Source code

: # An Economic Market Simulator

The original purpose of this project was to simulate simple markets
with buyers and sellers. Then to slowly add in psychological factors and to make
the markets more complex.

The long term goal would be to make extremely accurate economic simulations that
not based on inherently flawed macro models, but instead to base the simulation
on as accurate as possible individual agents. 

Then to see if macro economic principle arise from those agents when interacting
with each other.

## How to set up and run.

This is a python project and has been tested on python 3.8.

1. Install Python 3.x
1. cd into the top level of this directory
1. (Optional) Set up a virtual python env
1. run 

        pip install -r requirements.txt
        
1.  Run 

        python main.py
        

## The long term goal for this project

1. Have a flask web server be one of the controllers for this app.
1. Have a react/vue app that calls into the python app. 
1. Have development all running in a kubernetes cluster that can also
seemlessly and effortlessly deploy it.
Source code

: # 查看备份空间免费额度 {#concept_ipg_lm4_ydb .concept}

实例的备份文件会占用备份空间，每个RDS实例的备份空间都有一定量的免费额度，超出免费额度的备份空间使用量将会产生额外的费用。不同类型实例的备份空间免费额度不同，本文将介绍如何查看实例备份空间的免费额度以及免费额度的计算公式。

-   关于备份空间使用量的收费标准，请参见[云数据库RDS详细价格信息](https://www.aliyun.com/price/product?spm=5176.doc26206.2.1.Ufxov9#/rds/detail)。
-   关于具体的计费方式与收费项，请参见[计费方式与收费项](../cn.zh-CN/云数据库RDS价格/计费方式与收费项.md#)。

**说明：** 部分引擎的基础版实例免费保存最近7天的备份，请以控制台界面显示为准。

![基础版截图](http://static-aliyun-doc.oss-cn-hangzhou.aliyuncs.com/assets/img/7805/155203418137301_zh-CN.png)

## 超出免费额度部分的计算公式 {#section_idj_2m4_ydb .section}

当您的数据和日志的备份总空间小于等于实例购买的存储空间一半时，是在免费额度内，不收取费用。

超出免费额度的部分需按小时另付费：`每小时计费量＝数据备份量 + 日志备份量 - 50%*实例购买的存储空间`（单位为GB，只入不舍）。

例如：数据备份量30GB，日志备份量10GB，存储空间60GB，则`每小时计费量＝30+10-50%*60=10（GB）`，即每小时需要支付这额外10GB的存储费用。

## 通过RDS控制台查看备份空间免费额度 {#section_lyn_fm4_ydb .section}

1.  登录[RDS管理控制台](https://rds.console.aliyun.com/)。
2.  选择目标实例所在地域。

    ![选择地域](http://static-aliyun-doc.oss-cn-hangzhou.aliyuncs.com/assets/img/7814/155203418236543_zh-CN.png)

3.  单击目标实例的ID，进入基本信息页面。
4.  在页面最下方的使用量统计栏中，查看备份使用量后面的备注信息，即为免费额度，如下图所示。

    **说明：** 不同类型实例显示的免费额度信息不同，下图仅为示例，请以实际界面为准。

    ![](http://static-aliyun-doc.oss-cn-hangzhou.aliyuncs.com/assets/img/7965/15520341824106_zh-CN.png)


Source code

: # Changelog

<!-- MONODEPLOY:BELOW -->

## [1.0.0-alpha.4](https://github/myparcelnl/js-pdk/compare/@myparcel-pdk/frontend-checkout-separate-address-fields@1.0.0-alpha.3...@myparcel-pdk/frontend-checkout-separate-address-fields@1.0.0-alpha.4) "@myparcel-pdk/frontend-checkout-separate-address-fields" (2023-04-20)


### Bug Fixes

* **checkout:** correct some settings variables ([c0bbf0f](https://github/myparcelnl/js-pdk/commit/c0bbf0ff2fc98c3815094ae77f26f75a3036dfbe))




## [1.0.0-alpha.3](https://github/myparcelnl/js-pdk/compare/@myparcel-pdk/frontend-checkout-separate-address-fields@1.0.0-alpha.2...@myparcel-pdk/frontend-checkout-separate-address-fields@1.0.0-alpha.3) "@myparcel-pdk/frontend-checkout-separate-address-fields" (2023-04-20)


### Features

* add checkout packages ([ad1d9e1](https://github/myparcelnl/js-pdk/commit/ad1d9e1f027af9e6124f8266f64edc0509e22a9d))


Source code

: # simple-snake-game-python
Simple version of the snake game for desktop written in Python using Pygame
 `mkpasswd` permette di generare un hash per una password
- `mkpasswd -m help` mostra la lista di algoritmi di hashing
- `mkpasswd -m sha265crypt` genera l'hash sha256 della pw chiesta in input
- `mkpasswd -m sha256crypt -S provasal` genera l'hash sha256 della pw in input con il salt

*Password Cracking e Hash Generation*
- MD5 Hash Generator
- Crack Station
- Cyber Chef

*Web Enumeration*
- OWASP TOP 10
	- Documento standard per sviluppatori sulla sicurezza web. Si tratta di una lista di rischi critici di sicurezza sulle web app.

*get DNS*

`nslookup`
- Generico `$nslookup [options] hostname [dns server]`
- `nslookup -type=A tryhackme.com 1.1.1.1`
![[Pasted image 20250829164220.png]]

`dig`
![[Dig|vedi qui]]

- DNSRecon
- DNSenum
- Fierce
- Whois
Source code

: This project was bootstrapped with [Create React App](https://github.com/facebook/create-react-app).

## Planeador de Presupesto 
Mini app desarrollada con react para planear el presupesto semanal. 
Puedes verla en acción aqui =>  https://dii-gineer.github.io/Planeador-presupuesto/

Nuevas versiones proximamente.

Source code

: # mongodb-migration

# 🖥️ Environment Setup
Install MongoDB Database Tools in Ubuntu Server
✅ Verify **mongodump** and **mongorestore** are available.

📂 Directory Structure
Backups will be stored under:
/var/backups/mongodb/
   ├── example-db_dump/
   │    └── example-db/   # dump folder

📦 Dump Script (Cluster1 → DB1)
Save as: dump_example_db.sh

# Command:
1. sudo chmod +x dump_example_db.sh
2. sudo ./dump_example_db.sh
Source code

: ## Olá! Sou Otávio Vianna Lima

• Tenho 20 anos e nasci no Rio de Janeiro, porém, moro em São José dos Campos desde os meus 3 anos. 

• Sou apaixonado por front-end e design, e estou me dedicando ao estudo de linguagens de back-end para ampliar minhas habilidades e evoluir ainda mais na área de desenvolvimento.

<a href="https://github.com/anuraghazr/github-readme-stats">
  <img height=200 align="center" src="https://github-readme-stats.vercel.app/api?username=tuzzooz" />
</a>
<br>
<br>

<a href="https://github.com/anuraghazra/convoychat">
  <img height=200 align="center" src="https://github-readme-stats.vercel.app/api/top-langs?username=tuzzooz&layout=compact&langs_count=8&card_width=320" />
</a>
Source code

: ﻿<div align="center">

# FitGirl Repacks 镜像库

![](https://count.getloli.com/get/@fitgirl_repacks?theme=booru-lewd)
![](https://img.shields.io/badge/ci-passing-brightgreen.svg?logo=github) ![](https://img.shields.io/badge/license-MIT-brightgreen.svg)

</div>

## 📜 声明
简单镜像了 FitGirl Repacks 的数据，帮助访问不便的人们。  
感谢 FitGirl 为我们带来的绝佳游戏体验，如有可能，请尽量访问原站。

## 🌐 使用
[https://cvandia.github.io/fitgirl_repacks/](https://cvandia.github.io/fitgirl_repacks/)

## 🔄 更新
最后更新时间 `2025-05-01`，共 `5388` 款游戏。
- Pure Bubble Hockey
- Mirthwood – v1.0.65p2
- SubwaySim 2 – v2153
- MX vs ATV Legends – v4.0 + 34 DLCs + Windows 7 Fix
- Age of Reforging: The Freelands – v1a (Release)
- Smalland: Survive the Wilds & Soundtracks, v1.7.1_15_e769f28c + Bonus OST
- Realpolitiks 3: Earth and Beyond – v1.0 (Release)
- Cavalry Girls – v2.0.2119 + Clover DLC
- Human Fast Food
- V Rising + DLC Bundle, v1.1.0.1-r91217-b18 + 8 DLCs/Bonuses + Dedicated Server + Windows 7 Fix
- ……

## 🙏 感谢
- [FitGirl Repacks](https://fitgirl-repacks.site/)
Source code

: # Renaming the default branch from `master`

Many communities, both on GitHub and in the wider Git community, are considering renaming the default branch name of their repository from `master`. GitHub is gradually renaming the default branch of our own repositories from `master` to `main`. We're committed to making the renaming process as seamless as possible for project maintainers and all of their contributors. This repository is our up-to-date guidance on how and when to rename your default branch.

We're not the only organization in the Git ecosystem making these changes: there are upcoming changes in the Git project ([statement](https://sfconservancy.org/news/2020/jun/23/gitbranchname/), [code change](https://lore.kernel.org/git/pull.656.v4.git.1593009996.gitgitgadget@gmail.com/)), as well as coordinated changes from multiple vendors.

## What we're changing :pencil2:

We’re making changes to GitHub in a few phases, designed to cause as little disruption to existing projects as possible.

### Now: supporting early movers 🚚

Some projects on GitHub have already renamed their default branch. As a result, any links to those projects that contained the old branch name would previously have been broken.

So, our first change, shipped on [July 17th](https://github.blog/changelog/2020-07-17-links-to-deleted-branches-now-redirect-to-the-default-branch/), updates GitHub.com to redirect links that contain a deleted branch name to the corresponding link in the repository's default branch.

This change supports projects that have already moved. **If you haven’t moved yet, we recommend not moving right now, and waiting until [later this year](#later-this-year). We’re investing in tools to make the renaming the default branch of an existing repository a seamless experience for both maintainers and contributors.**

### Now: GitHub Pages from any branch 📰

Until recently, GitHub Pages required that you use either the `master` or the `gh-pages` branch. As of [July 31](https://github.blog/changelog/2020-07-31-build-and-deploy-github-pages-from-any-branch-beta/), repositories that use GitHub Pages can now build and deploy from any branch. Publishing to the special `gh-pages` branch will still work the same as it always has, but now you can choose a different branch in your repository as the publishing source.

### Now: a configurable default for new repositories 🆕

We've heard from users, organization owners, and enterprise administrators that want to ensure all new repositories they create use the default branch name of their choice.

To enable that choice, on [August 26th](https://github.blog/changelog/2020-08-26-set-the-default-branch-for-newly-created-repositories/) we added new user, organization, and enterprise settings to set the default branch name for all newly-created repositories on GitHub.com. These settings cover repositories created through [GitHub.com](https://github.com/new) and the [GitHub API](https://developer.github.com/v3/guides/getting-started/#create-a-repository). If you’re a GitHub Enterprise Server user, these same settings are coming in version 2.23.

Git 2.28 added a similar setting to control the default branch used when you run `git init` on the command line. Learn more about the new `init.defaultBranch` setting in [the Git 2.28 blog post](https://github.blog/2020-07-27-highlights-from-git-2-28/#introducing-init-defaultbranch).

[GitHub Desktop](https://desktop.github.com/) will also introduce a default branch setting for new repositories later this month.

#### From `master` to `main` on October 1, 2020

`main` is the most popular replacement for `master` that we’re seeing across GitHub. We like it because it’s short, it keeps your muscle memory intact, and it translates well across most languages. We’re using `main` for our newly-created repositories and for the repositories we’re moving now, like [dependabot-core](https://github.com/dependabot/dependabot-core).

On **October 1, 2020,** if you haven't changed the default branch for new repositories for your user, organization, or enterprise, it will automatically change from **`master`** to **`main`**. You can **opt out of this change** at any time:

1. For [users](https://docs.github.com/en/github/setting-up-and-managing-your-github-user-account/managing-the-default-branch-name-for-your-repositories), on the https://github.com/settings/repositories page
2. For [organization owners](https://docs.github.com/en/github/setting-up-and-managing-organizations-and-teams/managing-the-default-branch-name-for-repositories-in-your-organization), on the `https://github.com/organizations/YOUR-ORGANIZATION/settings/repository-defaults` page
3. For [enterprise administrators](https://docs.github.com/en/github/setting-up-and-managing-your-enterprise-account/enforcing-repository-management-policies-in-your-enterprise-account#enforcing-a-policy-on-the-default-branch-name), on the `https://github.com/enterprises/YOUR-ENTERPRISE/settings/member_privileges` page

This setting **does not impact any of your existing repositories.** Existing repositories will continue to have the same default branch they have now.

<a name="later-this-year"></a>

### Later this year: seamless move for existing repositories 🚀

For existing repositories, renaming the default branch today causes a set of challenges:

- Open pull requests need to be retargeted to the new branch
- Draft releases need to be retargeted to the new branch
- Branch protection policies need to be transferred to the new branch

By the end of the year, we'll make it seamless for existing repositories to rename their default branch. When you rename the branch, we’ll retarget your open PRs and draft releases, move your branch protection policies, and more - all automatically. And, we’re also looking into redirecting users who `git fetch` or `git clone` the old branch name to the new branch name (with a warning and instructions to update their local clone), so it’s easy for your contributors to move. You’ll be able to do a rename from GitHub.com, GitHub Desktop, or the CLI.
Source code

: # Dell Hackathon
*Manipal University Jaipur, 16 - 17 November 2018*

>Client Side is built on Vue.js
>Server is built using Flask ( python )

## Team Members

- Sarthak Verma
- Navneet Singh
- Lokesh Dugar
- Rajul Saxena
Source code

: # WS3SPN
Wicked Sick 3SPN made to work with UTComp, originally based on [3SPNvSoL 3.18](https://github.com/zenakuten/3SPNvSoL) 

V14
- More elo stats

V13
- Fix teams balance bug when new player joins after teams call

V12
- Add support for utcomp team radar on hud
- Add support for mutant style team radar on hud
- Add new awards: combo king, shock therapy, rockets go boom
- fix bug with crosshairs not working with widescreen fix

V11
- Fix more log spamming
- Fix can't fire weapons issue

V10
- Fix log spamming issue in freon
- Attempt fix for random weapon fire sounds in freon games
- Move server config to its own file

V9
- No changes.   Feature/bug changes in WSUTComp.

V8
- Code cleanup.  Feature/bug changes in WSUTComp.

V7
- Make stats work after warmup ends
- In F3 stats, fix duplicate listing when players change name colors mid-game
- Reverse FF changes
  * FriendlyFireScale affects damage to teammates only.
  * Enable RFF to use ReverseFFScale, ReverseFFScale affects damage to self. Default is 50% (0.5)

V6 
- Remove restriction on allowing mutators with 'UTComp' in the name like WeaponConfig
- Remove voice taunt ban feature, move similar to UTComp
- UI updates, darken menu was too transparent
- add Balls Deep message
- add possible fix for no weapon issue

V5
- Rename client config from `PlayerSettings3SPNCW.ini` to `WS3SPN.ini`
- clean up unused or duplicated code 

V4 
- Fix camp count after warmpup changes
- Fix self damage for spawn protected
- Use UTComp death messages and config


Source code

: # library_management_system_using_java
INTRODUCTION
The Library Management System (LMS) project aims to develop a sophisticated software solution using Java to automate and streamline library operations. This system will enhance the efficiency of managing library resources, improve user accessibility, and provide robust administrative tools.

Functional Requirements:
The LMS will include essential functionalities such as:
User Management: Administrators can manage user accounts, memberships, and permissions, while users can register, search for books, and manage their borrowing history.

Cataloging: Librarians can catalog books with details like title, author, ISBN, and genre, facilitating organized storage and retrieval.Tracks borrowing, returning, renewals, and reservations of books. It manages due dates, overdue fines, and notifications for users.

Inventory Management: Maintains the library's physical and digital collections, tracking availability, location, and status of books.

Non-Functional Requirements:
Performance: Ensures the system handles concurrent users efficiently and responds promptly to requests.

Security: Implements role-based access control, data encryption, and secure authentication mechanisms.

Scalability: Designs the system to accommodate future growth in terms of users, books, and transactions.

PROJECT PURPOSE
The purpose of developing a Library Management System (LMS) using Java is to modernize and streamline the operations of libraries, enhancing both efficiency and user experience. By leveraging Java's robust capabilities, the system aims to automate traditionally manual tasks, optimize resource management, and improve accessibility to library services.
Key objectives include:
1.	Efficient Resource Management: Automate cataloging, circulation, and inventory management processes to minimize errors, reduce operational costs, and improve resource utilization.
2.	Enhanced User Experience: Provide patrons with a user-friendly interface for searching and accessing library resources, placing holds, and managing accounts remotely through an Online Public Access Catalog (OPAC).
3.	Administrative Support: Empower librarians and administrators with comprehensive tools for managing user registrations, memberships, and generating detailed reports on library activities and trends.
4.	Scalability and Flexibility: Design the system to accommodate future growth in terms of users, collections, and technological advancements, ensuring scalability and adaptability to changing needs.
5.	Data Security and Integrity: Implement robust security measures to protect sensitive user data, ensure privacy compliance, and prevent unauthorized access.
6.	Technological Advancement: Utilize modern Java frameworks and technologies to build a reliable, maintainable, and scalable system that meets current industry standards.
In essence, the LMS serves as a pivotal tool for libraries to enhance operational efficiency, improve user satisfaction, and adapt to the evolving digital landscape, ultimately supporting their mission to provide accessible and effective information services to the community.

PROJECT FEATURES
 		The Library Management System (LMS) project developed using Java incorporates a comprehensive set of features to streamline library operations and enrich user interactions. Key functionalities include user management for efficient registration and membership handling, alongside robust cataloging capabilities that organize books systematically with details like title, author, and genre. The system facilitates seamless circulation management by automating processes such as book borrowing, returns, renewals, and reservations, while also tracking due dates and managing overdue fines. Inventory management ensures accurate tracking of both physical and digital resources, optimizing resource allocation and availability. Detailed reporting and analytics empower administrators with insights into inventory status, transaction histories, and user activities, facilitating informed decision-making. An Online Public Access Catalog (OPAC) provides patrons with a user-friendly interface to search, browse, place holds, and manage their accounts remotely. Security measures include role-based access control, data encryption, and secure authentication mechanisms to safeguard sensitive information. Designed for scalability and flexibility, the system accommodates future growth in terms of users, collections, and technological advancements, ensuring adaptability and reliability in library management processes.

-- Work request --
Print, please, the lines above from the very first through the one that holds "The long term goal would", both included, word for word and with nothing else.

-- Exercise solution --
Source code

: # An Economic Market Simulator

The original purpose of this project was to simulate simple markets
with buyers and sellers. Then to slowly add in psychological factors and to make
the markets more complex.

The long term goal would be to make extremely accurate economic simulations that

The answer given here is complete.